## WHAT YOU SHOULD DO:
In the listing below, find the line that contains "During my Ph.D" and the line that contains "on paper. Therefore". Quote both and every line between them, exactly, and nothing more.

## PROVIDED RECORDS:

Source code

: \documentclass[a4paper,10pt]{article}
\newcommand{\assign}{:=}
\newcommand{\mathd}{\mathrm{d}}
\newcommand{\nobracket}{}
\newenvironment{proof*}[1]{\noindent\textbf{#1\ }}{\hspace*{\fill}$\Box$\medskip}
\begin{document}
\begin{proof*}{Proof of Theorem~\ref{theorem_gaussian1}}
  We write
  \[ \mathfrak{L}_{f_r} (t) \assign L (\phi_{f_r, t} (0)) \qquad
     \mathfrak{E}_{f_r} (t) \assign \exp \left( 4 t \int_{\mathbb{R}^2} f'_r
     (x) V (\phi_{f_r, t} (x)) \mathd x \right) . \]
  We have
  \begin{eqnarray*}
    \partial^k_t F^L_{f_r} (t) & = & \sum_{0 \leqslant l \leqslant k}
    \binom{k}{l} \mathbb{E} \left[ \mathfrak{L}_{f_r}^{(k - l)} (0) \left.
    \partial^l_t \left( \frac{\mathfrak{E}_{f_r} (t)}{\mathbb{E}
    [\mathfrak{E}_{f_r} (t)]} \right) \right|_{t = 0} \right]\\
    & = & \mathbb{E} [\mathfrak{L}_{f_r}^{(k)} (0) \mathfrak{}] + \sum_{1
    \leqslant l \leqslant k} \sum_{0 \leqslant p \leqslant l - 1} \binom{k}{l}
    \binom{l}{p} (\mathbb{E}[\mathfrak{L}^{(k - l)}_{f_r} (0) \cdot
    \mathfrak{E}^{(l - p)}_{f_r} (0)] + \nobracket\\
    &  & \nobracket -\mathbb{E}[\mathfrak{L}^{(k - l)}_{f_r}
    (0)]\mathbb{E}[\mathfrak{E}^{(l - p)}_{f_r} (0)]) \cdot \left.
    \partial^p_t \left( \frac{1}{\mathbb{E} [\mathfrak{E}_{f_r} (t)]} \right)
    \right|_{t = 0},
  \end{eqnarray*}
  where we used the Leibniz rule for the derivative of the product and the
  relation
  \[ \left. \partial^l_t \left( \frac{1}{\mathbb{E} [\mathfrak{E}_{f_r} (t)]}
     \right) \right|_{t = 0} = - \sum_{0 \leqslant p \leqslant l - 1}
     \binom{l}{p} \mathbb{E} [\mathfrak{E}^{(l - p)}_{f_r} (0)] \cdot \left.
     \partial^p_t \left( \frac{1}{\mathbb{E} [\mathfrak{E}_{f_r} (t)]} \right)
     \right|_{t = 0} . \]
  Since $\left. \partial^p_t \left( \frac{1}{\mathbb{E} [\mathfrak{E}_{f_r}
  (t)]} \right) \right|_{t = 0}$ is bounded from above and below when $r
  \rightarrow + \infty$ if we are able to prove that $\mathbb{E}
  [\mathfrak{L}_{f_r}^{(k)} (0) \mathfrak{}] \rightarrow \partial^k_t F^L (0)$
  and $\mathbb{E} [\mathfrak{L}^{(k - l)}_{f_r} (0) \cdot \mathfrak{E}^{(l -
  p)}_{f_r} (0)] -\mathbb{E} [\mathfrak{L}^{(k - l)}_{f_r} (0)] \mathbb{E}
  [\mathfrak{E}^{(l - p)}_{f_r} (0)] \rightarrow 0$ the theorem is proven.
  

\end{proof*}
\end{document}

---

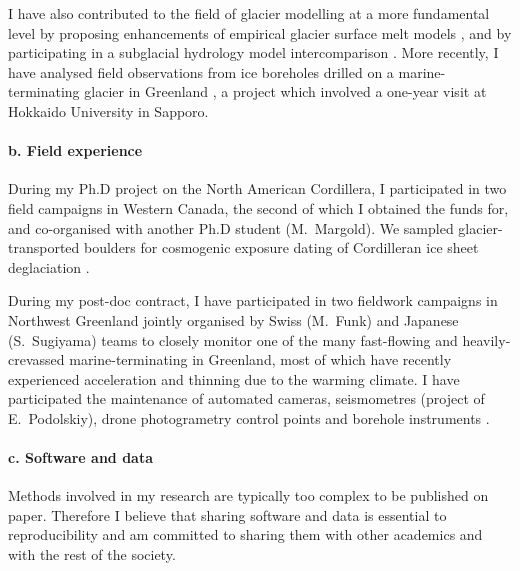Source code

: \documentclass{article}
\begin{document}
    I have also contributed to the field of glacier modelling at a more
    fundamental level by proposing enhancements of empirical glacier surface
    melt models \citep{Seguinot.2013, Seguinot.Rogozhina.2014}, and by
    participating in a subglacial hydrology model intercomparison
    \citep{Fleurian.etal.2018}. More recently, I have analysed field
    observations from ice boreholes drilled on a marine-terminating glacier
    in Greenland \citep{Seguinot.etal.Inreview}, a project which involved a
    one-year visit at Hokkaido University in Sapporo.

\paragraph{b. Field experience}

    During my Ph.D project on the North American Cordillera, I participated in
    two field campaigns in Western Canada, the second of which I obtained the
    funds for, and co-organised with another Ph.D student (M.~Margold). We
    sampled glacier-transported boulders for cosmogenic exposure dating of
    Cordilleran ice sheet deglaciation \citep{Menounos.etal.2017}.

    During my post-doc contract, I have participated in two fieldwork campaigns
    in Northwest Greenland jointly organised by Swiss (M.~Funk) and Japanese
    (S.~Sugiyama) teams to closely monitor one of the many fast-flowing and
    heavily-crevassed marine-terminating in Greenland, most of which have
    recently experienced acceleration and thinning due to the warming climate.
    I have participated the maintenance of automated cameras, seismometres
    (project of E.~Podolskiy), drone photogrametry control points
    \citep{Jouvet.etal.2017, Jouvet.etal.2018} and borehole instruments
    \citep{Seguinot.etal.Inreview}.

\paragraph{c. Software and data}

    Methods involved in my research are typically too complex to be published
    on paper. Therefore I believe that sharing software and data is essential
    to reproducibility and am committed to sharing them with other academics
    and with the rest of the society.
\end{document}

* * *

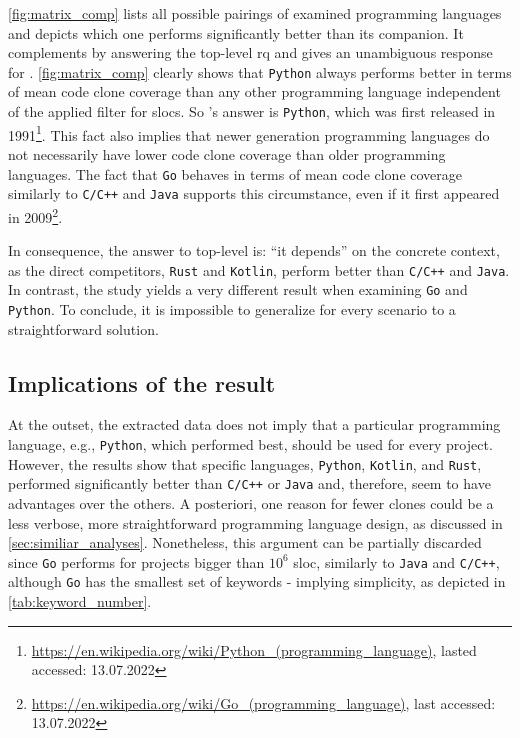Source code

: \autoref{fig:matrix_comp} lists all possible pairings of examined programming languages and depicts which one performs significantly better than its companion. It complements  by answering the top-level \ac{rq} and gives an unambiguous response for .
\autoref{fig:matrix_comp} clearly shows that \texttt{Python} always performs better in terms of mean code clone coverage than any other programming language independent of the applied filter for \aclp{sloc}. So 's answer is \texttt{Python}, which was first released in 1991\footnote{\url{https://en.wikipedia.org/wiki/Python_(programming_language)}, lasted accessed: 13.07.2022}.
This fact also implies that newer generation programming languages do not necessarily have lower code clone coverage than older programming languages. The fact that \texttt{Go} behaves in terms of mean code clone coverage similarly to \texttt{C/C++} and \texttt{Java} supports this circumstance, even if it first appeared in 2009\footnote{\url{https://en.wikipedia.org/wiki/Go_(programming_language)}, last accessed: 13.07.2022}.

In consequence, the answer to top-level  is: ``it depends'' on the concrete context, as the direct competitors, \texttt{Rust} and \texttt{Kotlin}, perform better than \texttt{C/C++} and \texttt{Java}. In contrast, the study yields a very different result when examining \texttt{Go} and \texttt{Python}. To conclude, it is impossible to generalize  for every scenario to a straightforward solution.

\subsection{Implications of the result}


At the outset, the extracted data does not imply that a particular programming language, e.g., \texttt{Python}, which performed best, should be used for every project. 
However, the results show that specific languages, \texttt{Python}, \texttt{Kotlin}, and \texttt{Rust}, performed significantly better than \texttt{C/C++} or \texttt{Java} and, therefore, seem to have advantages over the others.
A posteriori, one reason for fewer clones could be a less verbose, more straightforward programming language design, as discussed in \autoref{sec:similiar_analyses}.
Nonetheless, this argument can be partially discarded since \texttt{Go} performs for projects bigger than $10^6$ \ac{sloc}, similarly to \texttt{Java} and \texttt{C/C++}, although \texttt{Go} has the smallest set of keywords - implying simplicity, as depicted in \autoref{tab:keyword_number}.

## RESPONSE AREA:
    During my Ph.D project on the North American Cordillera, I participated in
    two field campaigns in Western Canada, the second of which I obtained the
    funds for, and co-organised with another Ph.D student (M.~Margold). We
    sampled glacier-transported boulders for cosmogenic exposure dating of
    Cordilleran ice sheet deglaciation \citep{Menounos.etal.2017}.

    During my post-doc contract, I have participated in two fieldwork campaigns
    in Northwest Greenland jointly organised by Swiss (M.~Funk) and Japanese
    (S.~Sugiyama) teams to closely monitor one of the many fast-flowing and
    heavily-crevassed marine-terminating in Greenland, most of which have
    recently experienced acceleration and thinning due to the warming climate.
    I have participated the maintenance of automated cameras, seismometres
    (project of E.~Podolskiy), drone photogrametry control points
    \citep{Jouvet.etal.2017, Jouvet.etal.2018} and borehole instruments
    \citep{Seguinot.etal.Inreview}.

\paragraph{c. Software and data}

    Methods involved in my research are typically too complex to be published
    on paper. Therefore I believe that sharing software and data is essential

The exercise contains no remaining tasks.